Joanne Woodward
Joanne Gignilliat Trimmier Woodward (born February 27, 1930) is an American retired actress. She made her career breakthrough in the 1950s and earned esteem and respect playing complex women with a characteristic nuance and depth of character.[1] Her accolades include an Academy Award, three Primetime Emmy Awards, a British Academy Film Award, three Golden Globe Awards, and a Screen Actors Guild Award. She is the oldest living Best Actress Oscar-winner.

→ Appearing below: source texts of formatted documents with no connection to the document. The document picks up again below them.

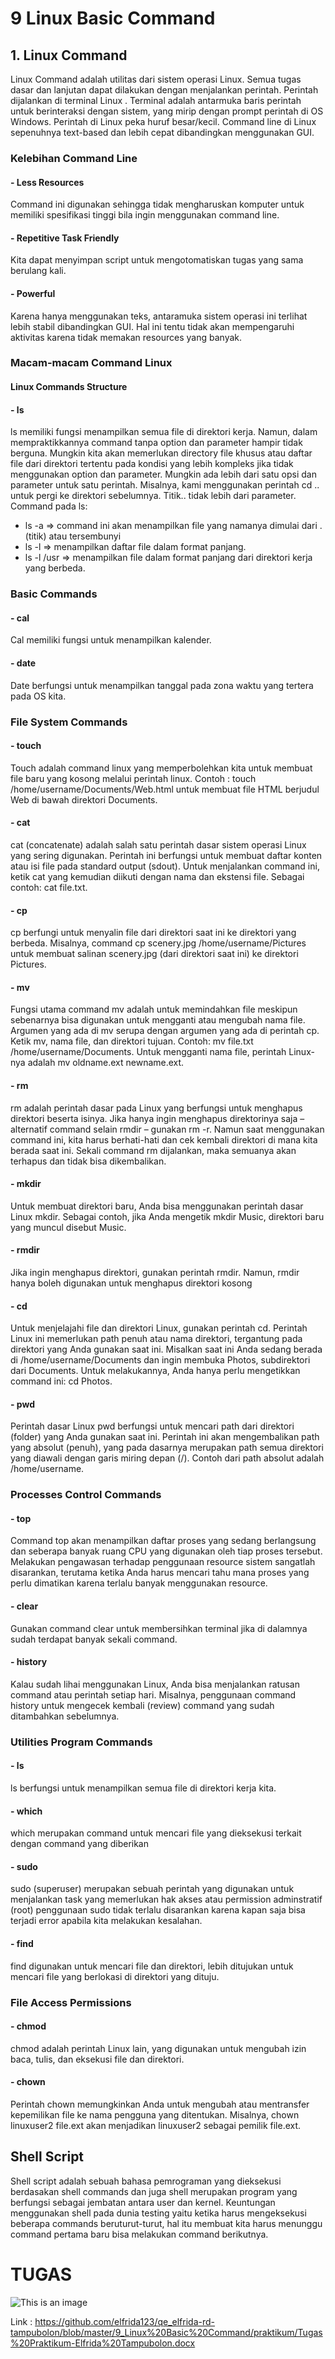 # 9 Linux Basic Command
## 1. Linux Command
Linux Command adalah utilitas dari sistem operasi Linux. Semua tugas dasar dan lanjutan dapat dilakukan dengan menjalankan perintah. Perintah dijalankan di terminal Linux . Terminal adalah antarmuka baris perintah untuk berinteraksi dengan sistem, yang mirip dengan prompt perintah di OS Windows. Perintah di Linux peka huruf besar/kecil. Command line di Linux sepenuhnya text-based dan lebih cepat dibandingkan menggunakan GUI.
### Kelebihan Command Line
#### - Less Resources
Command ini digunakan sehingga tidak mengharuskan komputer untuk memiliki spesifikasi tinggi bila ingin menggunakan command line.
#### - Repetitive Task Friendly
Kita dapat menyimpan script untuk mengotomatiskan tugas yang sama berulang kali.
#### - Powerful
Karena hanya menggunakan teks, antaramuka sistem operasi ini terlihat lebih stabil dibandingkan GUI. Hal ini tentu tidak akan mempengaruhi aktivitas karena tidak memakan resources yang banyak. 

### Macam-macam Command Linux
#### Linux Commands Structure
#### - ls
ls memiliki fungsi menampilkan semua file di direktori kerja. Namun, dalam mempraktikkannya command tanpa option dan parameter hampir tidak berguna. Mungkin kita akan memerlukan directory file khusus atau daftar file dari direktori tertentu pada kondisi yang lebih kompleks jika tidak menggunakan option dan parameter. Mungkin ada lebih dari satu opsi dan parameter untuk satu perintah. Misalnya, kami menggunakan perintah cd .. untuk pergi ke direktori sebelumnya. Titik.. tidak lebih dari parameter.
Command pada ls:
* ls -a => command ini akan menampilkan file yang namanya dimulai dari . (titik) atau tersembunyi
* ls -l => menampilkan daftar file dalam format panjang.
* ls -l /usr => menampilkan file dalam format panjang dari direktori kerja yang berbeda.

### Basic Commands
#### - cal
Cal memiliki fungsi untuk menampilkan kalender.
#### - date
Date berfungsi untuk menampilkan tanggal pada zona waktu yang tertera pada OS kita.

### File System Commands
#### - touch
Touch adalah command linux yang memperbolehkan kita untuk membuat file baru yang kosong melalui perintah linux. Contoh : touch /home/username/Documents/Web.html untuk membuat file HTML berjudul Web di bawah direktori Documents.
#### - cat
cat (concatenate) adalah salah satu perintah dasar sistem operasi Linux yang sering digunakan. Perintah ini berfungsi untuk membuat daftar konten atau isi file pada standard output (sdout). Untuk menjalankan command ini, ketik cat yang kemudian diikuti dengan nama dan ekstensi file. Sebagai contoh: cat file.txt.
#### - cp
cp berfungi untuk menyalin file dari direktori saat ini ke direktori yang berbeda. Misalnya, command cp scenery.jpg /home/username/Pictures untuk membuat salinan scenery.jpg (dari direktori saat ini) ke direktori Pictures.
#### - mv
Fungsi utama command mv adalah untuk memindahkan file meskipun sebenarnya bisa digunakan untuk mengganti atau mengubah nama file. Argumen yang ada di mv serupa dengan argumen yang ada di perintah cp. Ketik mv, nama file, dan direktori tujuan. Contoh: mv file.txt /home/username/Documents. Untuk mengganti nama file, perintah Linux-nya adalah mv oldname.ext newname.ext.
#### - rm 
rm adalah perintah dasar pada Linux yang berfungsi untuk menghapus direktori beserta isinya. Jika hanya ingin menghapus direktorinya saja – alternatif command selain rmdir – gunakan rm -r. Namun saat menggunakan command ini, kita harus berhati-hati dan cek kembali direktori di mana kita berada saat ini. Sekali command rm dijalankan, maka semuanya akan terhapus dan tidak bisa dikembalikan.
#### - mkdir
Untuk membuat direktori baru, Anda bisa menggunakan perintah dasar Linux mkdir. Sebagai contoh, jika Anda mengetik mkdir Music, direktori baru yang muncul disebut Music.
#### - rmdir
Jika ingin menghapus direktori, gunakan perintah rmdir. Namun, rmdir hanya boleh digunakan untuk menghapus direktori kosong
#### - cd
Untuk menjelajahi file dan direktori Linux, gunakan perintah cd. Perintah Linux ini memerlukan path penuh atau nama direktori, tergantung pada direktori yang Anda gunakan saat ini. Misalkan saat ini Anda sedang berada di /home/username/Documents dan ingin membuka Photos, subdirektori dari Documents. Untuk melakukannya, Anda hanya perlu mengetikkan command ini: cd Photos.
#### - pwd
Perintah dasar Linux pwd berfungsi untuk mencari path dari direktori (folder) yang Anda gunakan saat ini. Perintah ini akan mengembalikan path yang absolut (penuh), yang pada dasarnya merupakan path semua direktori yang diawali dengan garis miring depan (/). Contoh dari path absolut adalah /home/username.

### Processes Control Commands
#### - top
Command top akan menampilkan daftar proses yang sedang berlangsung dan seberapa banyak ruang CPU yang digunakan oleh tiap proses tersebut. Melakukan pengawasan terhadap penggunaan resource sistem sangatlah disarankan, terutama ketika Anda harus mencari tahu mana proses yang perlu dimatikan karena terlalu banyak menggunakan resource.
#### - clear
Gunakan command clear untuk membersihkan terminal jika di dalamnya sudah terdapat banyak sekali command.
#### - history
Kalau sudah lihai menggunakan Linux, Anda bisa menjalankan ratusan command atau perintah setiap hari. Misalnya, penggunaan command history untuk mengecek kembali (review) command yang sudah ditambahkan sebelumnya.

### Utilities Program Commands
#### - ls
ls berfungsi untuk menampilkan semua file di direktori kerja kita.
#### - which
which merupakan command untuk mencari file yang dieksekusi terkait dengan command yang diberikan
#### - sudo
sudo (superuser) merupakan sebuah perintah yang digunakan untuk menjalankan task yang memerlukan hak akses atau permission adminstratif (root) penggunaan sudo tidak terlalu disarankan karena kapan saja bisa terjadi error apabila kita melakukan kesalahan.
#### - find
find digunakan untuk mencari file dan direktori, lebih ditujukan untuk mencari file yang berlokasi di direktori yang dituju.

### File Access Permissions
#### - chmod
chmod adalah perintah Linux lain, yang digunakan untuk mengubah izin baca, tulis, dan eksekusi file dan direktori.
#### - chown
Perintah chown memungkinkan Anda untuk mengubah atau mentransfer kepemilikan file ke nama pengguna yang ditentukan. Misalnya, chown linuxuser2 file.ext akan menjadikan linuxuser2 sebagai pemilik file.ext.

## Shell Script
Shell script adalah sebuah bahasa pemrograman yang dieksekusi berdasakan shell commands dan juga shell merupakan program yang berfungsi sebagai jembatan antara user dan kernel. 
Keuntungan menggunakan shell pada dunia testing yaitu ketika harus mengeksekusi beberapa commands beruturut-turut, hal itu membuat kita harus menunggu command pertama baru bisa melakukan command berikutnya. 

# TUGAS
![This is an image](https://github.com/elfrida123/qe_elfrida-rd-tampubolon/blob/master/9_Linux%20Basic%20Command/screenshots/Tugas.PNG)

Link : https://github.com/elfrida123/qe_elfrida-rd-tampubolon/blob/master/9_Linux%20Basic%20Command/praktikum/Tugas%20Praktikum-Elfrida%20Tampubolon.docx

Not to be confused with Joan Woodward or Joanna Woodward (actress).
Joanne Woodward
Woodward is perhaps best known for her performance as a woman with dissociative identity disorder in The Three Faces of Eve (1957), which earned her an Academy Award for Best Actress and a Golden Globe Award for Best Actress in a Motion Picture – Drama. She is the widow of actor Paul Newman, with whom she often collaborated either as a co-star, or as an actor in films directed or produced by him. In 1960, she became the first person to receive a star on the Hollywood Walk of Fame.[2] In 1990, Woodward earned a bachelor's degree from Sarah Lawrence College at age 60, graduating alongside her daughter Clea.[3]
Early life[edit]
Joanne Gignilliat Trimmier Woodward was born on February 27, 1930, in Thomasville, Georgia, the daughter of Elinor (née Trimmier) and Wade Woodward, Jr., who was vice president of publishing company Charles Scribner's Sons.[4] Her middle names, "Gignilliat Trimmier", are of Huguenot origin.[5] She was influenced to become an actress by her mother's love of film.[5] Her mother named her after Joan Crawford.[5] She has an older brother, Wade, Jr.[6]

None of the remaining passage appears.